## Task to carry out
Whenever a line of the records below contains the word "local", copy that line.

(Saved data entries)
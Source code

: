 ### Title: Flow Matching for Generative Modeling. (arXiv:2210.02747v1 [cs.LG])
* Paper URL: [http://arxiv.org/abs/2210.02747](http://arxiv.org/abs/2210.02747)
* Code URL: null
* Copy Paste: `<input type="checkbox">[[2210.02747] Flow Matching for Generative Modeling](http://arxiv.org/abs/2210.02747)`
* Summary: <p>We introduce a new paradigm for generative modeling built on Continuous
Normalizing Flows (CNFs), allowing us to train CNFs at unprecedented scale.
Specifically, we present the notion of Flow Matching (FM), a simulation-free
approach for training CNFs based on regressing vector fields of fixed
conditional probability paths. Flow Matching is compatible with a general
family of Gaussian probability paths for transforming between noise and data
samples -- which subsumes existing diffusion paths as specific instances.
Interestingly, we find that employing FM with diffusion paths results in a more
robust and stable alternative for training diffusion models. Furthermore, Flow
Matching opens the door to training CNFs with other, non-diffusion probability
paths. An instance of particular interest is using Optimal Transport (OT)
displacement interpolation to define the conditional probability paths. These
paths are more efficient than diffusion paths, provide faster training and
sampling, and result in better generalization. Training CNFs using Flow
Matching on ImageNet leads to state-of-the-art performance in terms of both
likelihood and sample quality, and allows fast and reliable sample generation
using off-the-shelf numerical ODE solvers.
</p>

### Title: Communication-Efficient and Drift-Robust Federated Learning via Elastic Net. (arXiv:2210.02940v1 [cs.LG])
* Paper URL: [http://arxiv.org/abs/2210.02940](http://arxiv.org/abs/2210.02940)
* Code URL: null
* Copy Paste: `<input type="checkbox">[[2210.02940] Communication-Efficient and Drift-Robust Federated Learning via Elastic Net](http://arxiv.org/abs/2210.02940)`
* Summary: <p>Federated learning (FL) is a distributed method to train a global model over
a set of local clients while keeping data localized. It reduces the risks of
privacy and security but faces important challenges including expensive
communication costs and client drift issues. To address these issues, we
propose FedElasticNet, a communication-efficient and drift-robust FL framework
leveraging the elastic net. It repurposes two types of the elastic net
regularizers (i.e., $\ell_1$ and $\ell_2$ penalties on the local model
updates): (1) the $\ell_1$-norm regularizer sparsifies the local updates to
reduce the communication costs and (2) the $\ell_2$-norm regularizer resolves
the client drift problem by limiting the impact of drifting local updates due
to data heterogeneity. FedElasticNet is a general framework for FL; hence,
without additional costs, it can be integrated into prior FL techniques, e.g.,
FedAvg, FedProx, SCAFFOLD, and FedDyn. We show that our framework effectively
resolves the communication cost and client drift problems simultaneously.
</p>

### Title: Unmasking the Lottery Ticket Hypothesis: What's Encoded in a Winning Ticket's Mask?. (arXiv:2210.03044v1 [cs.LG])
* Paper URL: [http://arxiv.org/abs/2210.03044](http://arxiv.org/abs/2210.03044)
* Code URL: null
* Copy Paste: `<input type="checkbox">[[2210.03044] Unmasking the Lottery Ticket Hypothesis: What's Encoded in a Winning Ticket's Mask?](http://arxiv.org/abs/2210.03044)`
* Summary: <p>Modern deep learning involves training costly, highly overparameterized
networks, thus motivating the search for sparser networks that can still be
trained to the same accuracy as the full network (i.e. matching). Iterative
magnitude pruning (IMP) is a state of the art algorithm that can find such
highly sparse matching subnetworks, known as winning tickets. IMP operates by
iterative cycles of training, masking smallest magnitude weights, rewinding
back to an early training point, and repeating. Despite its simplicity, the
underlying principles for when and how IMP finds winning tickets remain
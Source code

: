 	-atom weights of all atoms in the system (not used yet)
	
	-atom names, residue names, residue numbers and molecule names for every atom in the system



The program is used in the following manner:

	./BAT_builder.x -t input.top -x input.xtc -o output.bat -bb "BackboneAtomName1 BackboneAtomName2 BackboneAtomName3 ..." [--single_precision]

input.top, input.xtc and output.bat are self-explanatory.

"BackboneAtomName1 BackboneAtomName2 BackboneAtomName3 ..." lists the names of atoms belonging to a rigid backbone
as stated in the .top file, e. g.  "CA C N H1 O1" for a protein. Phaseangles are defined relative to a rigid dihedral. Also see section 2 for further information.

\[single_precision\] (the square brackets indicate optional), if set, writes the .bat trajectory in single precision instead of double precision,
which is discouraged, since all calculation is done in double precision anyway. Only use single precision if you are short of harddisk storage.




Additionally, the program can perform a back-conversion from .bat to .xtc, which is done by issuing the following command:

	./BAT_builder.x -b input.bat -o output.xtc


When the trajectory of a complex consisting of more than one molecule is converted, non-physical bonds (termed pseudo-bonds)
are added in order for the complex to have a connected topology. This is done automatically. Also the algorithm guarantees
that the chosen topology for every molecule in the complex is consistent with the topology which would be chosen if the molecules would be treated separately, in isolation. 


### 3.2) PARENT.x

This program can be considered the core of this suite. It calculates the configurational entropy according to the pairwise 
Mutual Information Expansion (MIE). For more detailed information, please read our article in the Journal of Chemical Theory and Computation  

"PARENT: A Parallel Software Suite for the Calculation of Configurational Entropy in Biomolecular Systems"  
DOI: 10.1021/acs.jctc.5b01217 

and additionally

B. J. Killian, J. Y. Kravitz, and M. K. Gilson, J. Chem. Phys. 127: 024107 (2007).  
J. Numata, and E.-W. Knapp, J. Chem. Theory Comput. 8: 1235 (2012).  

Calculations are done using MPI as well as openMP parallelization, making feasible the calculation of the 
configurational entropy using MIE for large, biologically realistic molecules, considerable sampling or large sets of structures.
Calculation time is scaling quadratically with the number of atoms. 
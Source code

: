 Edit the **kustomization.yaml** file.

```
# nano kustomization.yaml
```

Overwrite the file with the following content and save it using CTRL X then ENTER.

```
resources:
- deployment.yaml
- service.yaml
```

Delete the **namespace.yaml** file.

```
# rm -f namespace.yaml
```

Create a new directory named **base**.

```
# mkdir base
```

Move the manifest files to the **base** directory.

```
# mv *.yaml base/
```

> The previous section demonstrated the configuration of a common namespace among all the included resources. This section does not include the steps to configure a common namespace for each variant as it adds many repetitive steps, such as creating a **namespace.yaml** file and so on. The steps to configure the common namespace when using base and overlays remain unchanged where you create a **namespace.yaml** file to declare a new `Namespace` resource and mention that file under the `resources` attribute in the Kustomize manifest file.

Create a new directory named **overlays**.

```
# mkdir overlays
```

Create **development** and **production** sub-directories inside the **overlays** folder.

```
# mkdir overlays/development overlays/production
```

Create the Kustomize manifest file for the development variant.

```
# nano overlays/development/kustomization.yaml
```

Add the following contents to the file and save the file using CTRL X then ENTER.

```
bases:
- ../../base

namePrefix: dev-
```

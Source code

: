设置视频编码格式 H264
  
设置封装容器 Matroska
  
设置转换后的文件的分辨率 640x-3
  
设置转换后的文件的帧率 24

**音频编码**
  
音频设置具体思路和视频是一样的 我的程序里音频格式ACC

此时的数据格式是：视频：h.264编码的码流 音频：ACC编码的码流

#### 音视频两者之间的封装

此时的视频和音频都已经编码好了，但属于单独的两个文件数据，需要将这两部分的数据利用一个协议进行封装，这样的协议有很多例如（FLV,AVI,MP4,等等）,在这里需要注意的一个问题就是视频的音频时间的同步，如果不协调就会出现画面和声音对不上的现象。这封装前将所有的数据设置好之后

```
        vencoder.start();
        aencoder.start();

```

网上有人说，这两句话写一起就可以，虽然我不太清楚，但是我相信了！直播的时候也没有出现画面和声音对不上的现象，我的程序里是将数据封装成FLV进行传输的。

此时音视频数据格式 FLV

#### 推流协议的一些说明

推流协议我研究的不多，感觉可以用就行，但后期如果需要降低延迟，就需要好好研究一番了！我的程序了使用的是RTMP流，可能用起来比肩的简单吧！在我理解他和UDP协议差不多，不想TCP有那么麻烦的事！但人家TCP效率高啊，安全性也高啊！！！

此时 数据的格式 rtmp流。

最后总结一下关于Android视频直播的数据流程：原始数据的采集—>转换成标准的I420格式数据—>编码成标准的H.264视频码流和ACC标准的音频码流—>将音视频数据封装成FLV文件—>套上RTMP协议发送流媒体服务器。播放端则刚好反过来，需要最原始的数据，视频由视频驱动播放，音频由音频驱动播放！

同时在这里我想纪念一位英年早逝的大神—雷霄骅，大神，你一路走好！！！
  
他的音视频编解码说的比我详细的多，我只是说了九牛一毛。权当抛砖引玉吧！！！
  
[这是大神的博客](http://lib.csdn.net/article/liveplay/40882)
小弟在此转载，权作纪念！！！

## Solution to the exercise
a set of local clients while keeping data localized. It reduces the risks of
regularizers (i.e., $\ell_1$ and $\ell_2$ penalties on the local model
updates): (1) the $\ell_1$-norm regularizer sparsifies the local updates to
the client drift problem by limiting the impact of drifting local updates due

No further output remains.